GOAL OF THE EXERCISE
Whenever a line of the entries below holds the string "lambda", copy that line and return it.

RECORDS FOR THIS EXERCISE
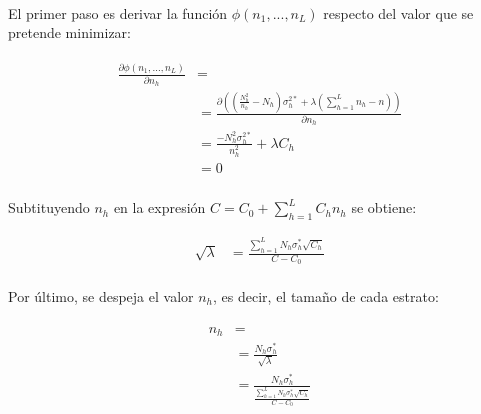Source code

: \documentclass{article}
\begin{document}
      \paragraph{}
      El primer paso es derivar la función $\phi(n_1, ..., n_L)$ respecto del valor que se pretende minimizar:

      \begin{align}
      \label{eq:derivate_2}
        \begin{split}
          \frac{\partial \phi(n_1, ..., n_L)}{\partial n_h} &= \\
          &= \frac{\partial\left( \left(\frac{N_h^2}{n_h}- N_h\right)\sigma_h^{2*}
          + \lambda \left( \sum\limits_{h=1}^L n_h - n\right)\right) }{\partial n_h} \\
          &= \frac{-N_h^2 \sigma_h^{2*}}{n_h^2} +\lambda C_h\\
          &= 0
        \end{split}
      \end{align}

      \paragraph{}
      Subtituyendo $n_h$ en la expresión $C = C_0 + \sum\limits_{h=1}^LC_hn_h$ se obtiene:

      \begin{align}
        \sqrt{\lambda} &= \frac{\sum\limits_{h=1}^L N_h \sigma_h^{*} \sqrt{C_h} }{C - C_0}
      \end{align}

      \paragraph{}
      Por último, se despeja el valor $n_h$, es decir, el tamaño de cada estrato:

      \begin{align}
        \begin{split}
          n_h &= \\
          &= \frac{N_h \sigma_h^{*}}{\sqrt{\lambda}}\\
          &= \frac{N_h \sigma_h^{*}}{\frac{\sum\limits_{h=1}^L N_h \sigma_h^{*} \sqrt{C_h} }{C - C_0}}
        \end{split}
      \end{align}



  \nocite{muest2017}
  \nocite{sarndal2003model}

  
  
\end{document}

SOLUTION FOR THIS EXERCISE
          + \lambda \left( \sum\limits_{h=1}^L n_h - n\right)\right) }{\partial n_h} \\
          &= \frac{-N_h^2 \sigma_h^{2*}}{n_h^2} +\lambda C_h\\
        \sqrt{\lambda} &= \frac{\sum\limits_{h=1}^L N_h \sigma_h^{*} \sqrt{C_h} }{C - C_0}
          &= \frac{N_h \sigma_h^{*}}{\sqrt{\lambda}}\\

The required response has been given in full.